Pflanzen verführen Bienen mit der «Droge» Koffein im Nektar, ohne unbedingt die beste Qualität anzubieten. Das Koffein regt den den Sammeleifer der Bestäuberinnen an und bindet sie an die Futterquelle. Diesen Trick haben Berner und britische Forschende aufgedeckt.
Dem Team der Universitäten Bern und Sussex zufolge finden Honigbienen koffeinierte Getränke unwiderstehlich. Bienen bevorzugen demnach eine koffeinierte Nektarquelle gegenüber einer gleichwertigen ohne Koffein, wie die Forschenden in der Fachzeitschrift «Current Biology» berichten.
Die Wissenschaftler schliessen daraus, dass Pflanzen ihren Nektar mit Koffein versetzen, um sozusagen minderwertige Ware loszuwerden. «Die Pflanzen setzen die Bienen gewissermassen unter Drogen und gaukeln ihnen eine höhere Qualität des Nektars vor», sagte Roger Schürch, der an beiden Universitäten tätig ist, in einer Mitteilung der Hochschulen.
Die Forschenden gingen von älteren Studien aus, gemäss denen sich Honigbienen Düfte besser merken können, wenn sie unter dem Einfluss von Koffein standen.
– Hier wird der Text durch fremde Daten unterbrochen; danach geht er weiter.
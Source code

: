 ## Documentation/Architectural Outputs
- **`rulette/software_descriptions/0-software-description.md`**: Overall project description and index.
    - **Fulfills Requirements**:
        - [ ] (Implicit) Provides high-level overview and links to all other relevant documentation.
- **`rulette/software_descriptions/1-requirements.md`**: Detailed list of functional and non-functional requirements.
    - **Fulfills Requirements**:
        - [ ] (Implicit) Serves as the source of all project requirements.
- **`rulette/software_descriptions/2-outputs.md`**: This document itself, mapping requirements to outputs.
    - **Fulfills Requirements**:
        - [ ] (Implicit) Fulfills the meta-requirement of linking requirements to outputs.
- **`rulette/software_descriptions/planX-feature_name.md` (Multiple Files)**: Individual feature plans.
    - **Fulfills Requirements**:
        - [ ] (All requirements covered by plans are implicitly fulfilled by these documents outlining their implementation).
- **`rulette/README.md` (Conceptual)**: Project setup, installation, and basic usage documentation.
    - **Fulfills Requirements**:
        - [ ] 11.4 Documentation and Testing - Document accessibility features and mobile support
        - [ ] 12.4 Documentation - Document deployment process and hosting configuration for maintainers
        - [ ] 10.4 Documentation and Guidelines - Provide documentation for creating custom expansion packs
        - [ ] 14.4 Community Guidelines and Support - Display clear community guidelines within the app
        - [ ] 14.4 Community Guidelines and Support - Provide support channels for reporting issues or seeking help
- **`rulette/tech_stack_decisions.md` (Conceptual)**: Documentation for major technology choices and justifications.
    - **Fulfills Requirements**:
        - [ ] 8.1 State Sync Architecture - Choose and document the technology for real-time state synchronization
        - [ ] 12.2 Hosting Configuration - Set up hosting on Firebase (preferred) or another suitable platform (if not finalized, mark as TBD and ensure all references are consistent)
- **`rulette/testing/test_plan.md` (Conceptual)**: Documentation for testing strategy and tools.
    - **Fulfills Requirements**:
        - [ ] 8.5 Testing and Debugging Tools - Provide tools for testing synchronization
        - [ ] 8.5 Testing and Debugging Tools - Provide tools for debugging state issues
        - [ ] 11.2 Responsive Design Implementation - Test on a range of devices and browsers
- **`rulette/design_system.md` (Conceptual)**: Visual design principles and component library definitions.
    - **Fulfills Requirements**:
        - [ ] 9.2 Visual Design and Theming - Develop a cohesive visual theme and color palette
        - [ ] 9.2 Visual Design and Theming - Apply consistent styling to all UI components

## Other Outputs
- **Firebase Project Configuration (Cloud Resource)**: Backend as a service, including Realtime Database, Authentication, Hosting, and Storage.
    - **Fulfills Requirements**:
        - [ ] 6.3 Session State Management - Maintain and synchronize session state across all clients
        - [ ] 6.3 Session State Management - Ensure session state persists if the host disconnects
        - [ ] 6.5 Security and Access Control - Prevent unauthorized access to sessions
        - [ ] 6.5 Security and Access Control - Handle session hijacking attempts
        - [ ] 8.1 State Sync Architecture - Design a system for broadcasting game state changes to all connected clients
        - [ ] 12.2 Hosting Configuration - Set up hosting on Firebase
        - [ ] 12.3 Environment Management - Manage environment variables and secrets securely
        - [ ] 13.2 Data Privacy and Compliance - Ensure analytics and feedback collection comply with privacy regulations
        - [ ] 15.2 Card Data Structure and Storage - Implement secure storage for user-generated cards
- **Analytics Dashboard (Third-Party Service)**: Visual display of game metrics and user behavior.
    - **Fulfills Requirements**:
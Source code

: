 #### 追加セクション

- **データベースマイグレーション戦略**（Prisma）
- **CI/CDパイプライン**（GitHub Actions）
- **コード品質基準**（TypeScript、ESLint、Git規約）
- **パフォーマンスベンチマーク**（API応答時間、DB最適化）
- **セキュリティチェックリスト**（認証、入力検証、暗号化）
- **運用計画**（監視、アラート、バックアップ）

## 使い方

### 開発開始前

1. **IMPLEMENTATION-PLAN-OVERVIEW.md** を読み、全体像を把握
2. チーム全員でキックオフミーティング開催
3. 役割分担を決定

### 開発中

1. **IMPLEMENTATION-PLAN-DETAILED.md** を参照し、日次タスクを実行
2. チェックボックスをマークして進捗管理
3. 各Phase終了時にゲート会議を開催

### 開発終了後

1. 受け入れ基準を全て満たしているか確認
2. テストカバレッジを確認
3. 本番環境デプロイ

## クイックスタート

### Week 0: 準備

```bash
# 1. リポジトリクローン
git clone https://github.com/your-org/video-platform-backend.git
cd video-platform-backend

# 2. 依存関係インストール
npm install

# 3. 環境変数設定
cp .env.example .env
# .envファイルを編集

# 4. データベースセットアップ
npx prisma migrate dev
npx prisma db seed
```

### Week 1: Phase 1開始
Diese früheren Resultate legten eine Beteiligung des Belohnungszentrums nahe. «Ich habe mich gefragt, wie Koffein das natürliche Verhalten der Bienen in der Natur beeinflussen würde», sagt Jane Couvillon von der Universität Sussex.
Denn viele Pflanzen enthalten Koffein in niedrigen Dosen. Also untersuchten die Forschenden die Reaktion der Bienen auf eine Zuckerlösung, die mit Dosen von Koffein versetzt war, wie sie auch im Nektar von Pflanzen zu finden sind.
Sie fanden heraus, dass das Koffein die Honigbienen zu mehr Sammeltätigkeit anregte. Bienen mit einem «Koffeinkick» leiteten zudem ihre Artgenossinnen vermehrt zur Futterquelle, indem sie im Stock häufiger den sogenannten Schwänzeltanz aufführten. Das Koffein vervierfachte die Rekrutierung durch den Tanz im Vergleich zu Kontrollfutterstellen ohne die Substanz.
Koffein bindet an Futterstelle
Nicht unähnlich Drogensüchtigen blieben die Bienen auch dann den Futterstellen mit Koffein treu, nachdem diese kein Zuckerwasser mehr im Angebot hatten. Sie suchten auch weniger nach alternativen Futterquellen. «Wir waren überrascht, welch durchgängigen Effekt das Koffein auf die Nahrungssuche und die Rekrutierung anderer Bienen hatte», sagte Schürch.
Insgesamt binde Koffein den Bienenstock stärker an eine Futterquelle als eine vom Zuckergehalt her gleichwertige Quelle ohne Koffein. Modellrechnungen der Forscher legen nahe, dass Bienenstöcke Einbussen in der Honigproduktion hinnehmen müssten, falls die Pflanzen dank der höheren Attraktivität des Nektars den Zuckergehalt senken können.
Dies zeigt laut den Autoren, dass die Interessen der Pflanzen und ihrer Bestäuber nicht immer deckungsgleich sind. Ob die Pflanzen den Zuckergehalt im Nektar tatsächlich reduzieren, wenn sie Koffein oder andere sekundäre Pflanzenstoffe im Nektar anbieten, haben die Forschenden jedoch nicht untersucht.
«Mich nimmt Wunder, wie andere Inhaltstoffe Bienen beeinflussen», sagte Couvillon. «Es wäre möglich, dass Chemie ein gängiger Weg ist, wie eine Pflanze die Oberhand über die Bestäuber gewinnen und sie für ihre Zwecke benutzen kann.»